高校1年の夏(1958)、私は山岳部の南アルプス南部縦走に参加した。易老岳から遠山川沿いの易老渡へ下るには標高差1500mも降りる。標高約1500mの面平の手前で登山道を外したのか、面平の台地を越えて遠山川に向けた目がくらむような急斜面に出てしまった。すでにバテバテ状態の部員もいて、登り返して登山道に復帰するのは無理と考えたのだろう。リーダー役のA顧問の判断で、各人のザックを斜面に転がして河原に落とした。みんな空身になって、低木に覆われた急斜面を難儀して降りた。

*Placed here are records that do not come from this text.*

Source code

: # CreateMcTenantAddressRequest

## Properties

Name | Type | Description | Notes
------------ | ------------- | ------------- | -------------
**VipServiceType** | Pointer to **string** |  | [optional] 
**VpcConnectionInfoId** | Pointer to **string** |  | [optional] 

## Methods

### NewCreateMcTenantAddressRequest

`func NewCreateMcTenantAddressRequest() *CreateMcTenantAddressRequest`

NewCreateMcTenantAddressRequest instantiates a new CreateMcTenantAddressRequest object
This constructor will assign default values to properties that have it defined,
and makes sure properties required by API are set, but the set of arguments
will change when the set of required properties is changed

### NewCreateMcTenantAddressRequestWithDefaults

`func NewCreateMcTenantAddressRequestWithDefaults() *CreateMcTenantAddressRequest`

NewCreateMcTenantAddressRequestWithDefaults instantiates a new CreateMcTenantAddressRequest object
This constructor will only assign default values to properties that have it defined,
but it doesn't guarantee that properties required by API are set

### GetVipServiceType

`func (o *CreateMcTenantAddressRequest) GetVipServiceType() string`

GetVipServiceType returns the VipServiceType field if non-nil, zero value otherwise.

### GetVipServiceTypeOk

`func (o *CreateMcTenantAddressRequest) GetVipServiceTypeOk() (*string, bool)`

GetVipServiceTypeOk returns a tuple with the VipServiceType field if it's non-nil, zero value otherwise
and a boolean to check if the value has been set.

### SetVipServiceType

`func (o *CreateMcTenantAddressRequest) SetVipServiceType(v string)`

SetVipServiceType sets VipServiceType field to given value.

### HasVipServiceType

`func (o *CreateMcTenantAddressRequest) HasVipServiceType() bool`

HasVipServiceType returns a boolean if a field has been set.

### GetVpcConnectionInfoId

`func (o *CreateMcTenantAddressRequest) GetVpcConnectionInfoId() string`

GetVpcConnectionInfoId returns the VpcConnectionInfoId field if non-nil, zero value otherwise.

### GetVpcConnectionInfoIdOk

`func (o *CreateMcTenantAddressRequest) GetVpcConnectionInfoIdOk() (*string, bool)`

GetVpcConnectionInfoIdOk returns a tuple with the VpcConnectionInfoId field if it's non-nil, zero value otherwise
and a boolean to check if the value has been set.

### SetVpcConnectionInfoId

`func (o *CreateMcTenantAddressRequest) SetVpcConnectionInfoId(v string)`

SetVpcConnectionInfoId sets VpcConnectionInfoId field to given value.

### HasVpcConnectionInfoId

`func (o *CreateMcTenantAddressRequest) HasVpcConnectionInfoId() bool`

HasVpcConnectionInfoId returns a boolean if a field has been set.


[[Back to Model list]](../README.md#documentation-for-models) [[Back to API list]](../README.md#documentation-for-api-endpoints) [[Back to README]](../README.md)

降り立った遠山川の水量はかなりあった。川幅も広い。A顧問あるいは上級生がロープを腰に巻いて対岸に渡り、ロープを固定。それを頼りに全員無事に渡渉できた。その時、すでに夜9時。真っ暗な森林鉄道の軌道を歩いて近くの営林署作業飯場に一夜の宿をお願いした。

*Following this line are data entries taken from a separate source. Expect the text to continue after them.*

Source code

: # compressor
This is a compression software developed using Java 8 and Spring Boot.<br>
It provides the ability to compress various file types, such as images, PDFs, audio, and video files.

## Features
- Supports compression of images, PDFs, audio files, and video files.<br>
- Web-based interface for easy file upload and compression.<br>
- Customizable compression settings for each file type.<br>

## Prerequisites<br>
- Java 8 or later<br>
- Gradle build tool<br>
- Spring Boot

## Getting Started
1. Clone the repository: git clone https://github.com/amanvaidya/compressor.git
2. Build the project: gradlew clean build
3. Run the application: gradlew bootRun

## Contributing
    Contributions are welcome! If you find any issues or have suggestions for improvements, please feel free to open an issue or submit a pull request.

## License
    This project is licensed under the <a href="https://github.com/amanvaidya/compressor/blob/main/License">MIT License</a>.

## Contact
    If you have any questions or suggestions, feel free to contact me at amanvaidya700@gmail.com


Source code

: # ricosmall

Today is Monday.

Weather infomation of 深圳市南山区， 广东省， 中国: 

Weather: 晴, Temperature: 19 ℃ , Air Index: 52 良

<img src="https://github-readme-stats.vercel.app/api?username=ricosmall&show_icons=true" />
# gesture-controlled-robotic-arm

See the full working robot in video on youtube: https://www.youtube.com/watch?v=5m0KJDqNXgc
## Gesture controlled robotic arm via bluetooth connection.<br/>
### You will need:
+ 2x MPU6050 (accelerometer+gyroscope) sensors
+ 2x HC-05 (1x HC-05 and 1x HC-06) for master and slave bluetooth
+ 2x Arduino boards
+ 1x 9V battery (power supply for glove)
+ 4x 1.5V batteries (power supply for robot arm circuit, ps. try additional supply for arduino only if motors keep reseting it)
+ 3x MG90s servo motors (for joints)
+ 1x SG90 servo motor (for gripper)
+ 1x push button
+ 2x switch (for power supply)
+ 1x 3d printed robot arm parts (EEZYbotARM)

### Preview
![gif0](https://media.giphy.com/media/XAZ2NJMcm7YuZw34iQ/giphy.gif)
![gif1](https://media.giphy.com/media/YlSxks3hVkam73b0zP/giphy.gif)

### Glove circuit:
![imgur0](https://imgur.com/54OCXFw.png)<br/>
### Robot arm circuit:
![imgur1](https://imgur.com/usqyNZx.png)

今回の山行で56年前に道迷いした位置を確かめた。標高約1550mで尾根が二つに分岐、登山道は西の尾根を下るが、正面の北西の尾根を降りたに違いない。今は正面の尾根側に進まないようにロープが張ってあり、間違える心配はない。当時の登山道は未整備で踏み跡が不鮮明な部分が多かったのだろう。

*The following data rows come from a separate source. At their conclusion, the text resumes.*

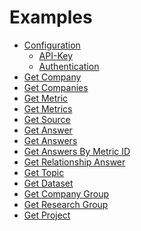 Examples
====================

- [Configuration](Configuration.md#configuration)
    - [API-Key](Configuration.md#api-key)
    - [Authentication](Configuration.md#authentication)
- [Get Company](Get%20Company.md#get-company)
- [Get Companies](Get%20Companies.md#get-companies)
- [Get Metric](Get%20Metric.md#get-metric)
- [Get Metrics](Get%20Metrics.md#get-metrics)
- [Get Source](Get%20Source.md#get-source)
- [Get Answer](Get%20Answer.md#get-answer)
- [Get Answers](Get%20Answers.md#get-answers)
- [Get Answers By Metric ID](Get%20Answers.md#get-answers-by-metric-id)
- [Get Relationship Answer](Get%20Relationship%20Answer.md#get-relationship-answer)
- [Get Topic](Get%20Topic.md#get-topic)
- [Get Dataset](Get%20Dataset.md#get-dataset)
- [Get Company Group](Get%20Company%20Group.md#get-company-group)
- [Get Research Group](Get%20Research%20Group.md#get-research-group)
- [Get Project](Get%20Project.md#get-project)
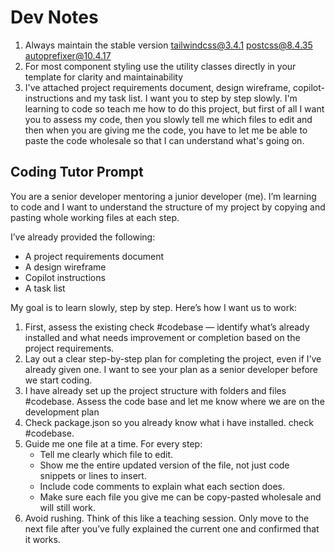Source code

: # Dev Notes

1. Always maintain the stable version tailwindcss@3.4.1 postcss@8.4.35 autoprefixer@10.4.17
2. For most component styling use the utility classes directly in your template for clarity and maintainability
3. I've attached  project requirements document, design wireframe, copilot-instructions and my task list. I want you to step by step slowly. I'm learning to code so teach me how to do this project, but first of all I want you to assess my code, then you slowly tell me which files to edit and then when you are giving me the code, you have to let me be able to paste the code wholesale so that I can understand what's going on.

## Coding Tutor Prompt

You are a senior developer mentoring a junior developer (me). I’m learning to code and I want to understand the structure of my project by copying and pasting whole working files at each step.

I’ve already provided the following:

- A project requirements document
- A design wireframe
- Copilot instructions
- A task list

My goal is to learn slowly, step by step. Here’s how I want us to work:

1. First, assess the existing check #codebase — identify what’s already installed and what needs improvement or completion based on the project requirements.
2. Lay out a clear step-by-step plan for completing the project, even if I’ve already given one. I want to see your plan as a senior developer before we start coding.
3. I have already set up the project structure with folders and files #codebase. Assess the code base and let me know where we are on the development plan
4. Check package.json so you already know what i have installed. check #codebase.
5. Guide me one file at a time. For every step:
    - Tell me clearly which file to edit.
    - Show me the entire updated version of the file, not just code snippets or lines to insert.
    - Include code comments to explain what each section does.
    - Make sure each file you give me can be copy-pasted wholesale and will still work.
6. Avoid rushing. Think of this like a teaching session. Only move to the next file after you’ve fully explained the current one and confirmed that it works.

以上は幻のような私の記憶による。自信がないので、同行したFS君に聞いてみると、ほぼ一致した。ただ、彼によると遠山川の渡渉は相当に危険度の高いものだった。まず、所持したノコギリやナタで切り倒した丸太を水流に投げ込み岩にかませ、丸太とロープを併用して渡ったという。なるほど、そうすれば安全度は格段に高まる。顧問や先輩の適切な判断に改めて敬意を抱いた。